▶ _Work instructions_
Would you return the data exactly as given, except for its pictures?

Plain-text document sources:
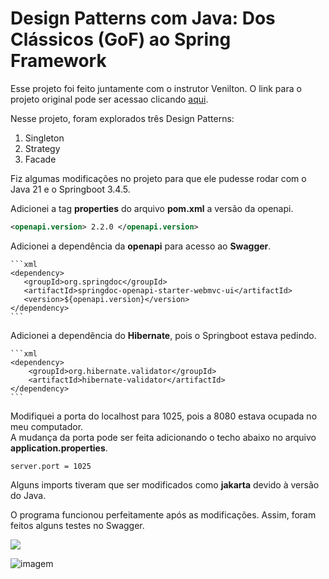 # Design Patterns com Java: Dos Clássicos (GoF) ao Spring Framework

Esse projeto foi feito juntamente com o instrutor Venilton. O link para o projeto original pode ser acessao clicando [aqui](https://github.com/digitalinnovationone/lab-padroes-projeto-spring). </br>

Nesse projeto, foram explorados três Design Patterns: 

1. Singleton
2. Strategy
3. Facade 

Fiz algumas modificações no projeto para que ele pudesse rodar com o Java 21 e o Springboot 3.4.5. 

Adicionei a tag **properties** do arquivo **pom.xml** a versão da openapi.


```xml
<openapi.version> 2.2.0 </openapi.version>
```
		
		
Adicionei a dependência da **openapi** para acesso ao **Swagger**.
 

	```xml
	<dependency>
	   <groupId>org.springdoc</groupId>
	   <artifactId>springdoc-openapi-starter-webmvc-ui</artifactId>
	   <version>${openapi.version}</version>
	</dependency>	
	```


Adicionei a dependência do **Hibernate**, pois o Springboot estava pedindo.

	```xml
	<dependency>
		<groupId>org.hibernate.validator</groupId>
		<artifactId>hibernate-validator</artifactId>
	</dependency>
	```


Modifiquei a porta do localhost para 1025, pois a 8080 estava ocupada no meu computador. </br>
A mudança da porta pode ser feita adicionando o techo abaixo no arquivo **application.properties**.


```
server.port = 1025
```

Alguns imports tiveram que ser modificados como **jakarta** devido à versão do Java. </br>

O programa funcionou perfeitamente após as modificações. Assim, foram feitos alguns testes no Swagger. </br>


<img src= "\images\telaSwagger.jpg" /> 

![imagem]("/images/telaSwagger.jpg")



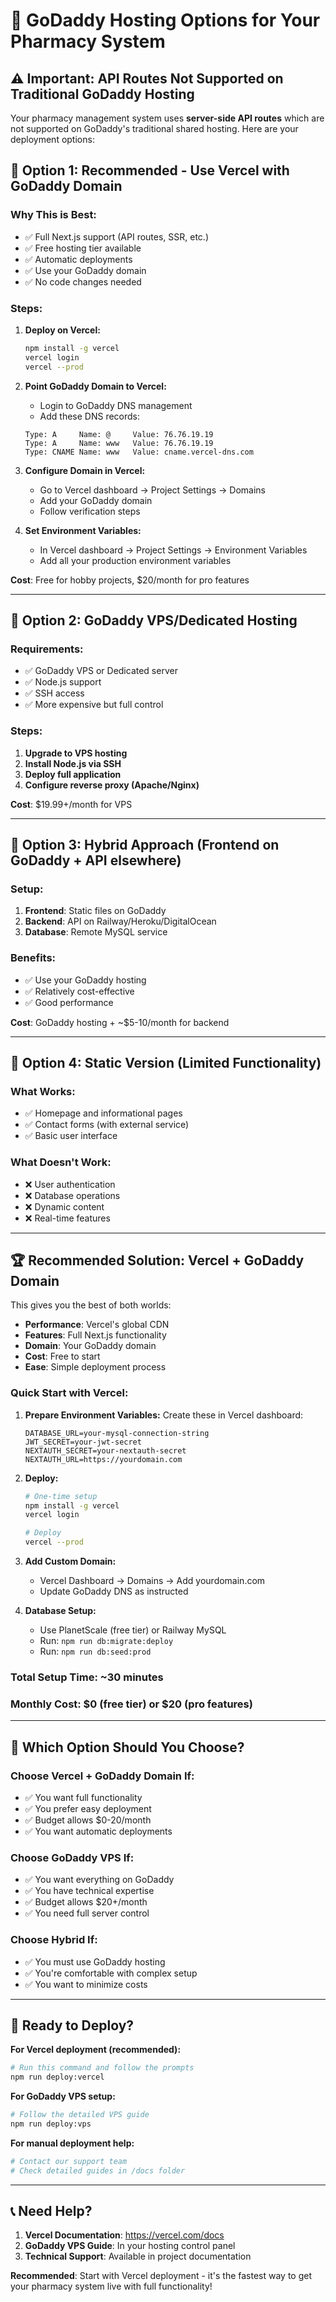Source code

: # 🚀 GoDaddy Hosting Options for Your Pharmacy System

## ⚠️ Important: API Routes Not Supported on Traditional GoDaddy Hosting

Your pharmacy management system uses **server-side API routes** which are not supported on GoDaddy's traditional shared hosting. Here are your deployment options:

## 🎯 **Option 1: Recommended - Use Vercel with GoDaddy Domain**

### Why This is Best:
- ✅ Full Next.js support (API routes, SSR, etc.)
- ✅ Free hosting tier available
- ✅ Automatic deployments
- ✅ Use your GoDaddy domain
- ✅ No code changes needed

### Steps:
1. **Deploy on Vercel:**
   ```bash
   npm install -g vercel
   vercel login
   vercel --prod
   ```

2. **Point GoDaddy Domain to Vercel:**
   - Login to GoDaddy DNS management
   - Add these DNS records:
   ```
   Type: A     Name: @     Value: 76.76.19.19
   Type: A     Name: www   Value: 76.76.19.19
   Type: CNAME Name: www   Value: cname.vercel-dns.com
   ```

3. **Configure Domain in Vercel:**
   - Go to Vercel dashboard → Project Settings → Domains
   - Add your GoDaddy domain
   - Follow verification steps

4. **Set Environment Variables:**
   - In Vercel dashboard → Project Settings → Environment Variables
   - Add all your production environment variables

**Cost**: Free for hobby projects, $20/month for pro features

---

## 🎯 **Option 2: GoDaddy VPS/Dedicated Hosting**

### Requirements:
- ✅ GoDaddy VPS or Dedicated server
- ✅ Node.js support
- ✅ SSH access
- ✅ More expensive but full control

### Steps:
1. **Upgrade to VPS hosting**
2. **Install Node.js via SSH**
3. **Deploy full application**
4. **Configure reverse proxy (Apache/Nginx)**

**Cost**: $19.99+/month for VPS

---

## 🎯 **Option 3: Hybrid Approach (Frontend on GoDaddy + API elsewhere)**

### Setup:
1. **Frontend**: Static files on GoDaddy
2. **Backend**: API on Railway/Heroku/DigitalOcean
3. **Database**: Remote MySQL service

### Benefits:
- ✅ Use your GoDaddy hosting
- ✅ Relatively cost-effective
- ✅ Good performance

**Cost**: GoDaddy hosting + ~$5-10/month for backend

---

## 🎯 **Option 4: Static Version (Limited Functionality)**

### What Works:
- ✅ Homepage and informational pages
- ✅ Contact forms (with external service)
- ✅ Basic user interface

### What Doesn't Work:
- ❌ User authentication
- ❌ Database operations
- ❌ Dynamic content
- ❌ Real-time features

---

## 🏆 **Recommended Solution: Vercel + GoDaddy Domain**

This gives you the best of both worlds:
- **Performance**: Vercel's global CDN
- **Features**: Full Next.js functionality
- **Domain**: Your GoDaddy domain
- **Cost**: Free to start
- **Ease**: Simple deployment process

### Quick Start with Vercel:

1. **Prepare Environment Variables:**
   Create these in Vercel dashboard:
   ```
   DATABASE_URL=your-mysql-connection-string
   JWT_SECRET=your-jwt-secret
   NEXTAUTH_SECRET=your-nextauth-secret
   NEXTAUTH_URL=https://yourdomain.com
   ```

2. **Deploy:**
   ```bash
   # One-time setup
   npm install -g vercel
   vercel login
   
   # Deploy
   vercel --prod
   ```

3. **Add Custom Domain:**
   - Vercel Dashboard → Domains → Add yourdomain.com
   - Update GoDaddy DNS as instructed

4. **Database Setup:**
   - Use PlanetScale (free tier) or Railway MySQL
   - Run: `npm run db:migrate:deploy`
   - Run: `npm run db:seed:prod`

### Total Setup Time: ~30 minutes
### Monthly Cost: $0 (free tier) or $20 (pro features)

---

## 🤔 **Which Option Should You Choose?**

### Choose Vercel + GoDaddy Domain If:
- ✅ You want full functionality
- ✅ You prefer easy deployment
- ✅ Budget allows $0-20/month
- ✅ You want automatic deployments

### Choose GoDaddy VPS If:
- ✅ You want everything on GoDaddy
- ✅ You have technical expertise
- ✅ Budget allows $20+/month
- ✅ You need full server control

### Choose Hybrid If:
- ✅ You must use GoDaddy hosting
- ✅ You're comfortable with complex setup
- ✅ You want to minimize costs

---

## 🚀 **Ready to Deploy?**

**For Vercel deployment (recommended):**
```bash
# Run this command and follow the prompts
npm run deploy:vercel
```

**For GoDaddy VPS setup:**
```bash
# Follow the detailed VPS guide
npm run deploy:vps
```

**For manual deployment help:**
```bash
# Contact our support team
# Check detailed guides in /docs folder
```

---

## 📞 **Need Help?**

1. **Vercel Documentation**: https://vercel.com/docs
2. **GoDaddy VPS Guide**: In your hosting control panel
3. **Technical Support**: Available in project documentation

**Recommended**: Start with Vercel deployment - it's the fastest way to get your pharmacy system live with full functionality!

▶ _Exercise result_
 # Design Patterns com Java: Dos Clássicos (GoF) ao Spring Framework

Esse projeto foi feito juntamente com o instrutor Venilton. O link para o projeto original pode ser acessao clicando [aqui](https://github.com/digitalinnovationone/lab-padroes-projeto-spring). </br>

Nesse projeto, foram explorados três Design Patterns: 

1. Singleton
2. Strategy
3. Facade 

Fiz algumas modificações no projeto para que ele pudesse rodar com o Java 21 e o Springboot 3.4.5. 

Adicionei a tag **properties** do arquivo **pom.xml** a versão da openapi.


```xml
<openapi.version> 2.2.0 </openapi.version>
```
		
		
Adicionei a dependência da **openapi** para acesso ao **Swagger**.
 

	```xml
	<dependency>
	   <groupId>org.springdoc</groupId>
	   <artifactId>springdoc-openapi-starter-webmvc-ui</artifactId>
	   <version>${openapi.version}</version>
	</dependency>	
	```


Adicionei a dependência do **Hibernate**, pois o Springboot estava pedindo.

	```xml
	<dependency>
		<groupId>org.hibernate.validator</groupId>
		<artifactId>hibernate-validator</artifactId>
	</dependency>
	```


Modifiquei a porta do localhost para 1025, pois a 8080 estava ocupada no meu computador. </br>
A mudança da porta pode ser feita adicionando o techo abaixo no arquivo **application.properties**.


```
server.port = 1025
```

Alguns imports tiveram que ser modificados como **jakarta** devido à versão do Java. </br>

O programa funcionou perfeitamente após as modificações. Assim, foram feitos alguns testes no Swagger. </br>


<img src= "\images\telaSwagger.jpg" /> 

![imagem]("/images/telaSwagger.jpg")



Source code

: # 🚀 GoDaddy Hosting Options for Your Pharmacy System

## ⚠️ Important: API Routes Not Supported on Traditional GoDaddy Hosting

Your pharmacy management system uses **server-side API routes** which are not supported on GoDaddy's traditional shared hosting. Here are your deployment options:

## 🎯 **Option 1: Recommended - Use Vercel with GoDaddy Domain**

### Why This is Best:
- ✅ Full Next.js support (API routes, SSR, etc.)
- ✅ Free hosting tier available
- ✅ Automatic deployments
- ✅ Use your GoDaddy domain
- ✅ No code changes needed

### Steps:
1. **Deploy on Vercel:**
   ```bash
   npm install -g vercel
   vercel login
   vercel --prod
   ```

2. **Point GoDaddy Domain to Vercel:**
   - Login to GoDaddy DNS management
   - Add these DNS records:
   ```
   Type: A     Name: @     Value: 76.76.19.19
   Type: A     Name: www   Value: 76.76.19.19
   Type: CNAME Name: www   Value: cname.vercel-dns.com
   ```

3. **Configure Domain in Vercel:**
   - Go to Vercel dashboard → Project Settings → Domains
   - Add your GoDaddy domain
   - Follow verification steps

4. **Set Environment Variables:**
   - In Vercel dashboard → Project Settings → Environment Variables
   - Add all your production environment variables

**Cost**: Free for hobby projects, $20/month for pro features

---

## 🎯 **Option 2: GoDaddy VPS/Dedicated Hosting**

### Requirements:
- ✅ GoDaddy VPS or Dedicated server
- ✅ Node.js support
- ✅ SSH access
- ✅ More expensive but full control

### Steps:
1. **Upgrade to VPS hosting**
2. **Install Node.js via SSH**
3. **Deploy full application**
4. **Configure reverse proxy (Apache/Nginx)**

**Cost**: $19.99+/month for VPS

---

## 🎯 **Option 3: Hybrid Approach (Frontend on GoDaddy + API elsewhere)**

### Setup:
1. **Frontend**: Static files on GoDaddy
2. **Backend**: API on Railway/Heroku/DigitalOcean
3. **Database**: Remote MySQL service

### Benefits:
- ✅ Use your GoDaddy hosting
- ✅ Relatively cost-effective
- ✅ Good performance

**Cost**: GoDaddy hosting + ~$5-10/month for backend

---

## 🎯 **Option 4: Static Version (Limited Functionality)**

### What Works:
- ✅ Homepage and informational pages
- ✅ Contact forms (with external service)
- ✅ Basic user interface

### What Doesn't Work:
- ❌ User authentication
- ❌ Database operations
- ❌ Dynamic content
- ❌ Real-time features

---

## 🏆 **Recommended Solution: Vercel + GoDaddy Domain**

This gives you the best of both worlds:
- **Performance**: Vercel's global CDN
- **Features**: Full Next.js functionality
- **Domain**: Your GoDaddy domain
- **Cost**: Free to start
- **Ease**: Simple deployment process

### Quick Start with Vercel:

1. **Prepare Environment Variables:**
   Create these in Vercel dashboard:
   ```
   DATABASE_URL=your-mysql-connection-string
   JWT_SECRET=your-jwt-secret
   NEXTAUTH_SECRET=your-nextauth-secret
   NEXTAUTH_URL=https://yourdomain.com
   ```

2. **Deploy:**
   ```bash
   # One-time setup
   npm install -g vercel
   vercel login
   
   # Deploy
   vercel --prod
   ```

3. **Add Custom Domain:**
   - Vercel Dashboard → Domains → Add yourdomain.com
   - Update GoDaddy DNS as instructed

4. **Database Setup:**
   - Use PlanetScale (free tier) or Railway MySQL
   - Run: `npm run db:migrate:deploy`
   - Run: `npm run db:seed:prod`

### Total Setup Time: ~30 minutes
### Monthly Cost: $0 (free tier) or $20 (pro features)

---

## 🤔 **Which Option Should You Choose?**

### Choose Vercel + GoDaddy Domain If:
- ✅ You want full functionality
- ✅ You prefer easy deployment
- ✅ Budget allows $0-20/month
- ✅ You want automatic deployments

### Choose GoDaddy VPS If:
- ✅ You want everything on GoDaddy
- ✅ You have technical expertise
- ✅ Budget allows $20+/month
- ✅ You need full server control

### Choose Hybrid If:
- ✅ You must use GoDaddy hosting
- ✅ You're comfortable with complex setup
- ✅ You want to minimize costs

---

## 🚀 **Ready to Deploy?**

**For Vercel deployment (recommended):**
```bash
# Run this command and follow the prompts
npm run deploy:vercel
```

**For GoDaddy VPS setup:**
```bash
# Follow the detailed VPS guide
npm run deploy:vps
```

**For manual deployment help:**
```bash
# Contact our support team
# Check detailed guides in /docs folder
```

---

## 📞 **Need Help?**

1. **Vercel Documentation**: https://vercel.com/docs
2. **GoDaddy VPS Guide**: In your hosting control panel
3. **Technical Support**: Available in project documentation

**Recommended**: Start with Vercel deployment - it's the fastest way to get your pharmacy system live with full functionality!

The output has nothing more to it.